Spices have served humans as valuable components of seasonings, medicines, and have played a significant role in maintaining human health and improving the quality of human life for thousands of years. There is no doubt that increasing the intake of spices is one of the most effective, convenient and economical ways in which we can fortify ourselves against infectious diseases and related cancers [1]. To date, hundreds of compounds have been identified as potential remedies of cancer, several of which are active ingredients in herbs and spices [2]. The use of herbal remedies based on spices as a kind of complementary and alternative medicine (CAM) is documented in the population especially among cancer patients [35]. The spice based herbal medicines and the constituents have been reported to inhibit the proliferation of cancer cells directly. In vitro studies indicate that herbs, spices, and their bioactive components can inhibit, and sometimes induce pathways that regulate cell division, cell proliferation, detoxification, in addition to the inflammatory and immune response [2, 6]. For instance, ursolic acid, a bioactive component in some herbs and spices, suppressed TNF-induced expression of genes regulated by NF-κB (cyclin D1, COX-2, and MMP-9) which are involved in tumor initiation, promotion, and metastasis [7]. In Cameroon, several studies have been carried on the cytotoxic activity of some spices on different cell lines [810].

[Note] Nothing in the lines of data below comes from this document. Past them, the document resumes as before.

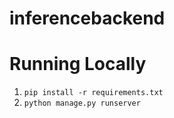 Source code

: # inferencebackend

# Running Locally

1. `pip install -r requirements.txt`
2. `python manage.py runserver`
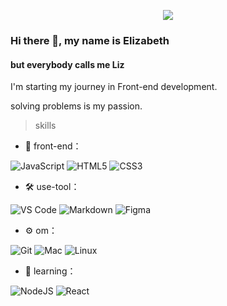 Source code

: <p align="center">
   <img src="https://user-images.githubusercontent.com/62104370/166118270-55df796c-fc6c-4877-8559-780c57231dfb.gif" />

</p>

### Hi there 👋, my name is Elizabeth
#### but everybody calls me Liz

I'm starting my journey in Front-end development. 

solving problems is my passion.

> skills


- 👯 front-end：

![JavaScript](https://img.shields.io/badge/-JavaScript-black?style=plastic&logo=appveyor-circle&logo=javascript) ![HTML5](https://img.shields.io/badge/-HTML5-black?style=plastic&logo=appveyor-circle&logo=html5) ![CSS3](https://img.shields.io/badge/-CSS3-black?style=plastic&logo=appveyor-circle&logo=css3)

- :hammer_and_wrench: use-tool：

![VS Code](https://img.shields.io/badge/-VSCode-black?style=plastic&logo=appveyor-circle&logo=VSCode) ![Markdown](https://img.shields.io/badge/-Markdown-black?style=plastic&logo=appveyor-circle&logo=markdown) ![Figma](https://img.shields.io/badge/-Figma-black?style=plastic&logo=appveyor-circle&logo=figma)

- ⚙️ om：

![Git](https://img.shields.io/badge/-Git-black?style=plastic&logo=appveyor-circle&logo=git) ![Mac](https://img.shields.io/badge/-Mac-black?style=plastic&logo=appveyor-circle&logo=apple) ![Linux](https://img.shields.io/badge/-Linux-black?style=plastic&logo=appveyor-circle&logo=Linux) 

- 🌱 learning：

![NodeJS](https://img.shields.io/badge/-NodeJS-black?style=plastic&logo=appveyor-circle&logo=Nodejs) ![React](https://img.shields.io/badge/-React-black?style=plastic&logo=appveyor-circle&logo=React)

  

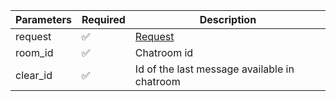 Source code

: | Parameters 	| Required 	                | Description                           	    |
|------------	|----------	                |---------------------------------------	    |
| request    	| :white_check_mark:      	| [Request](Request.md)                 	    |
| room_id    	| :white_check_mark:      	| Chatroom id                           	    |
| clear_id   	| :white_check_mark:      	| Id of the last message available in chatroom  |
  	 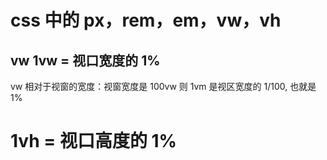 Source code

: # css 中的 px，rem，em，vw，vh

## vw 1vw = 视口宽度的 1%

vw 相对于视窗的宽度：视窗宽度是 100vw
则 1vm 是视区宽度的 1/100, 也就是 1%

# 1vh = 视口高度的 1%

Dorstenia psilurus (Moraceae) is a plant from widely used in Cameroon, Africa and Madasgascar for different purposes. Plant drugs from this genus have shown a broader acceptability among some indigenous populations [11, 12]. The roots of D. psilurus are used in Cameroon as spices in the traditional meal called “Nkui” and “Nah poh”. It is also claimed to preserve health, prevent ageing, to improve the wellbeing and freshness of young mothers after several pregnancies. The chemical composition in terms of macronutrients and micronutrients of roots extract of D. psilurus has been reported [13]. A decoction of leaves of D. psilurus is used in Cameroon to treat rheumatism, snake bites, headache and stomach disorders, arthralgia, cardiovascular disorders, diuretic, tonic, stimulant, analgesic, inflammatory diseases and cancers [14, 15]. Phytochemical analysis of root extract of this plant demonstrated the presence of prenylated flavonoids, stearyl-p-coumarate, stearylferulate, benzofuran derivatives, Dorsilurins C, D and E [16] and Dorsilurins (F-K) [17]. The methanol extract of D. psilurus has been reported to have anti-inflammatory property [12]. Some biological activities of root extract of D. psilurus such as the scavenging property on DPPH radical [12], anti-amylase, anti-lipase and antioxidant activities [18] and hypertensive effects, glucosidase inhibitors property [17], antibacterial activity [19] and cytotoxicity activity on MiaPaCa-2 (panceatic), CCRF-CEM, CEM/ADR5000 (leukemia) cells have been demonstrated [8].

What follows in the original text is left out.